Three sources of variability
(1) Our outcome data may contain variability which is generated by manipulating or controlling for certain variables. This is the kind of variability you’ve been modelling in DAPR1 and DAPR2. For example:
- The presence of a depressive disorder might generate wellbeing scores that are lower for people who have the disorder and higher for people who don’t have the disorder.
- An experimental manipulation might generate faster reaction times in one condition and slower reaction times in another condition.
- Right-handed keyboard responses might be faster for people who are right-handed and slower for people who are left-handed.
This kind of variability is reproducible. If you gathered new data and ran the analysis again, you would need the variables to contain the exact same levels.

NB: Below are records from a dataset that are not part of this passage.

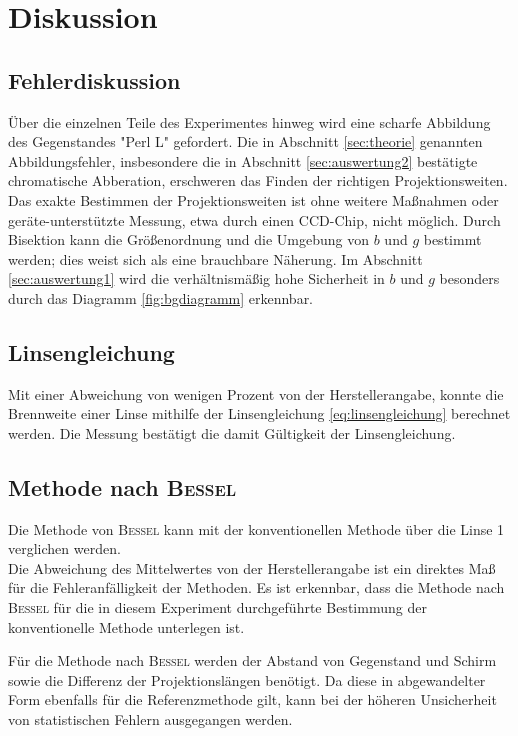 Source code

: \section{Diskussion}
\label{sec:Diskussion}
\subsection{Fehlerdiskussion}
Über die einzelnen Teile des Experimentes hinweg wird eine scharfe Abbildung des Gegenstandes "Perl L" gefordert.
Die in Abschnitt \ref{sec:theorie} genannten Abbildungsfehler, 
insbesondere die in Abschnitt \ref{sec:auswertung2} bestätigte chromatische Abberation, 
erschweren das Finden der richtigen Projektionsweiten. 
Das exakte Bestimmen der Projektionsweiten ist ohne weitere Maßnahmen oder geräte-unterstützte Messung, etwa durch einen CCD-Chip, nicht möglich.
Durch Bisektion kann die Größenordnung und die Umgebung von $b$ und $g$ bestimmt werden; dies weist sich als eine brauchbare Näherung.
Im Abschnitt \ref{sec:auswertung1} wird die verhältnismäßig hohe Sicherheit in $b$ und $g$ besonders durch das Diagramm \ref{fig:bgdiagramm} erkennbar.

\subsection{Linsengleichung}
Mit einer Abweichung von wenigen Prozent von der Herstellerangabe, konnte die Brennweite einer Linse mithilfe der Linsengleichung \eqref{eq:linsengleichung} berechnet werden.
Die Messung bestätigt die damit Gültigkeit der Linsengleichung.

\subsection{Methode nach \texorpdfstring{\textsc{Bessel}}{Bessel}}
Die Methode von \texorpdfstring{\textsc{Bessel}}{Bessel} kann mit der konventionellen Methode über die Linse 1 verglichen werden.\\
Die Abweichung des Mittelwertes von der Herstellerangabe ist ein direktes Maß für die Fehleranfälligkeit der Methoden. 
Es ist erkennbar, dass die Methode nach \texorpdfstring{\textsc{Bessel}}{Bessel} für die in diesem Experiment durchgeführte Bestimmung der konventionelle Methode unterlegen ist.

Für die Methode nach \texorpdfstring{\textsc{Bessel}}{Bessel} werden der Abstand von Gegenstand und Schirm sowie die Differenz der Projektionslängen benötigt. 
Da diese in abgewandelter Form ebenfalls für die Referenzmethode gilt, kann bei der höheren Unsicherheit von statistischen Fehlern ausgegangen werden.

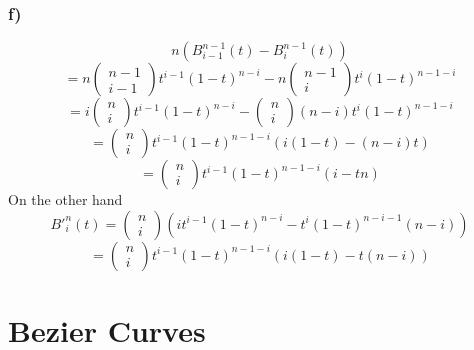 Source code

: \subsubsection{f)}
\[
    n \left( B _{ i-1 }^{ n-1 } (t) - B _{ i }^{ n-1 } (t)\right) 
\]
\[
= n \begin{pmatrix*}
     n-1 \\
     i-1 
\end{pmatrix*}
t^{i-1} \left( 1-t\right) ^{n-i} - n \begin{pmatrix*}
    n-1 \\
     i 
\end{pmatrix*}
t^i \left( 1-t\right) ^{n-1-i} 
\]
\[
= i \begin{pmatrix*}
     n \\
     i 
\end{pmatrix*}
t^{i-1} \left( 1-t\right) ^{n-i} -  \begin{pmatrix*}
    n \\
     i 
\end{pmatrix*}\left( n-i \right) 
t^i \left( 1-t\right) ^{n-1-i} 
\]
\[
=  \begin{pmatrix*}
     n \\
     i 
\end{pmatrix*}
t^{i-1} \left( 1-t\right) ^{n-1-i} 
\left( i\left( 1-t\right) - \left( n-i\right) t\right)          
\]
\[
= \begin{pmatrix*}
    n  \\
    i 
\end{pmatrix*}
t ^{i-1} \left( 1-t\right) ^{n-1-i} \left( i-tn \right) 
\]
On the other hand 
\[
    B' _{ i }^{ n  } (t) = \begin{pmatrix*}
         n \\
         i 
    \end{pmatrix*}
    \left( it^{i-1} \left( 1-t \right) ^{n-i} - t^i \left( 1-t\right) ^{n-i-1} \left(
    n-i\right) \right) 
\]
\[
= \begin{pmatrix*}
     n \\
     i 
\end{pmatrix*}
t^{i-1} \left( 1-t\right) ^{n-1-i} \left( i\left( 1-t\right) -t\left( n-i\right) \right) 
\]

\section{Bezier Curves}
\label{sec:Bezier Curves}
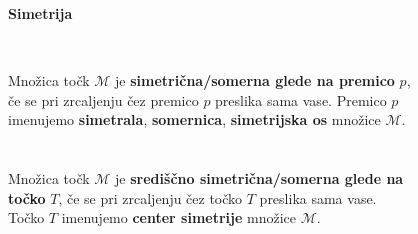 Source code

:         \begin{frame}
            \large\textbf{Simetrija}
            ~\\
            \normalsize
            \begin{columns}
                ~\\
                Množica točk $\mathcal{M}$ je \textbf{simetrična/somerna glede na premico} $p$, če se pri zrcaljenju čez premico $p$ preslika sama vase. Premico $p$ imenujemo \textbf{simetrala}, \textbf{somernica}, \textbf{simetrijska os} množice $\mathcal{M}$. \\
                 ~\\      
                 ~\\      
                Množica točk $\mathcal{M}$ je \textbf{središčno simetrična/somerna glede na točko} $T$, če se pri zrcaljenju čez točko $T$ preslika sama vase. Točko $T$ imenujemo \textbf{center simetrije} množice $\mathcal{M}$. 
                \begin{figure}

                \end{figure}
            \end{columns}


        \end{frame}

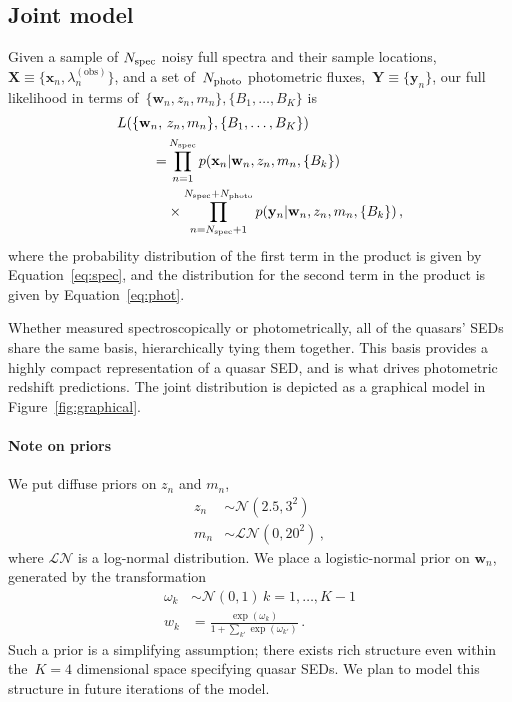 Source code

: \documentclass{article} %
\begin{document}
\subsection{Joint model}
Given a sample of ${N_{\text{spec}}}$ noisy full spectra and their sample locations, ${\mathbf{X} \equiv \{\mathbf{x}_n, \lambda^{(\text{obs})}_n \}}$, and a set of~${N_{\text{photo}}}$ photometric fluxes,~${\mathbf{Y} \equiv \{\mathbf{y}_n\}}$, our full likelihood in terms of~$\{ \mathbf{w}_n, z_n, m_n \}, \{ B_1, \dots, B_K \}$ is 
\begin{align*}
  L( \{ \mathbf{w}_n, ~&z_n, m_n \}, \{ B_1, \dots, B_K \} )  \\
    = & \prod_{n=1}^{N_{\text{spec}}} p( \mathbf{x}_n | \mathbf{w}_n, z_n, m_n, \{ B_k \})  \\
      & \times \prod_{n={N_{\text{spec}}}+1}^{{N_{\text{spec}}} + {N_{\text{photo}}}} p( \mathbf{y}_n | \mathbf{w}_n, z_n, m_n, \{ B_k \})\,,
\end{align*}
where the probability distribution of the first term in the product is given by Equation~\ref{eq:spec}, and the distribution for the second term in the product is given by Equation~\ref{eq:phot}.  

Whether measured spectroscopically or photometrically, all of the quasars' SEDs share the same basis, hierarchically tying them together.
This basis provides a highly compact representation of a quasar SED, and is what drives photometric redshift predictions.  
The joint distribution is depicted as a graphical model in Figure~\ref{fig:graphical}.

\paragraph{Note on priors}
We put diffuse priors on $z_n$ and $m_n$, 
\begin{align}
  z_n &\sim \mathcal{N}(2.5, 3^2) \\
  m_n &\sim \mathcal{LN}(0, 20^2) \, ,
\end{align}
where $\mathcal{LN}$ is a log-normal distribution.  We place a logistic-normal prior on $\mathbf{w}_n$, generated by the transformation 
\begin{align}
  \omega_k &\sim \mathcal{N}(0, 1) \, k = 1, \dots, K-1 \\
  w_k &= \frac{\exp(\omega_k)}{1 + \sum_{k'} \exp(\omega_{k'})} \, .
\end{align}
Such a prior is a simplifying assumption; there exists rich structure even within the~${K=4}$ dimensional space specifying quasar SEDs. 
We plan to model this structure in future iterations of the model.  
\end{document}
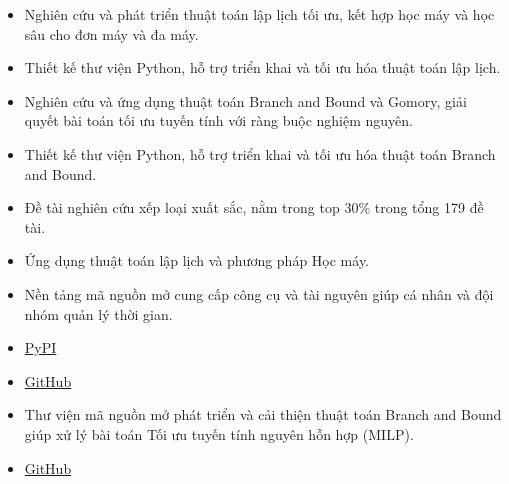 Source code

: \documentclass[10pt,a4paper,ragged2e,withhyper]{altacv}
\begin{document}
\begin{paracol}{2}


\begin{itemize}
\item Nghiên cứu và phát triển thuật toán lập lịch tối ưu, kết hợp học máy và học sâu cho đơn máy và đa máy.
\item Thiết kế thư viện Python, hỗ trợ triển khai và tối ưu hóa thuật toán lập lịch.
\end{itemize}

\divider

\begin{itemize}
\item Nghiên cứu và ứng dụng thuật toán Branch and Bound và Gomory, giải quyết bài toán tối ưu tuyến tính với ràng buộc nghiệm nguyên.
\item Thiết kế thư viện Python, hỗ trợ triển khai và tối ưu hóa thuật toán Branch and Bound.
\item Đề tài nghiên cứu xếp loại xuất sắc, nằm trong top 30\% trong tổng 179 đề tài.
\end{itemize}



\begin{itemize}
\item Ứng dụng thuật toán lập lịch và phương pháp Học máy.
\item Nền tảng mã nguồn mở cung cấp công cụ và tài nguyên giúp cá nhân và đội nhóm quản lý thời gian.
\item \href{https://pypi.org/project/TiLearn/}{PyPI} \faPython
\item \href{https://github.com/Bancie/TiLearn}{GitHub} \faGithubSquare
\end{itemize}

\divider

\begin{itemize}
\item Thư viện mã nguồn mở phát triển và cải thiện thuật toán Branch and Bound giúp xử lý bài toán Tối ưu tuyến tính nguyên hỗn hợp (MILP).
\item \href{https://github.com/Bancie/Optimization-Oracle}{GitHub} \faGithubSquare
\end{itemize}


\end{paracol}
\end{document}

For example, if you ran the analysis again with new data, you would specifically look at the same depressive disorder, or specifically test the same experimental manipulation. And you would likely find a similar pattern of variability.
(2) Our outcome data may also contain variability which is generated by certain grouping variables that we don’t manipulate or control. This is the kind of variability that we will focus on in DAPR3. For example:
- A person with fast reflexes might generate faster reaction times than a person with slow reflexes (grouping variable: person).
- A difficult question in our test battery might generate lower success rates than an easier question (grouping variable: test question).
This kind of variability is random. If you gathered new data and ran the analysis again, these variables would not need to contain the exact same levels. For example, it doesn’t matter exactly who takes part in our reaction time experiment, because we want our results to generalise to a broader population of people. And it doesn’t matter exactly what questions we use in a test battery, because we want our results to generalise over a broad range of questions.
(3) Our outcome data will also always contain left-over variability that’s not associated with any variable in our dataset at all. This variability is random noise, generated because the world is random.
Models formalise the data generating process
When we define a model for our data, we’re essentially saying “this is how we think this data was produced”. More technically, we can say that we’re using a model to “formalise” the data generating process.
Each kind of variability outlined above appears in our model in a particular way:
We model manipulated / controlled / reproducible variability using fixed effects.
We model non-manipulated / non-controlled / random variability using random effects.
Purely random left-over variability appears in our models as the models’ residuals.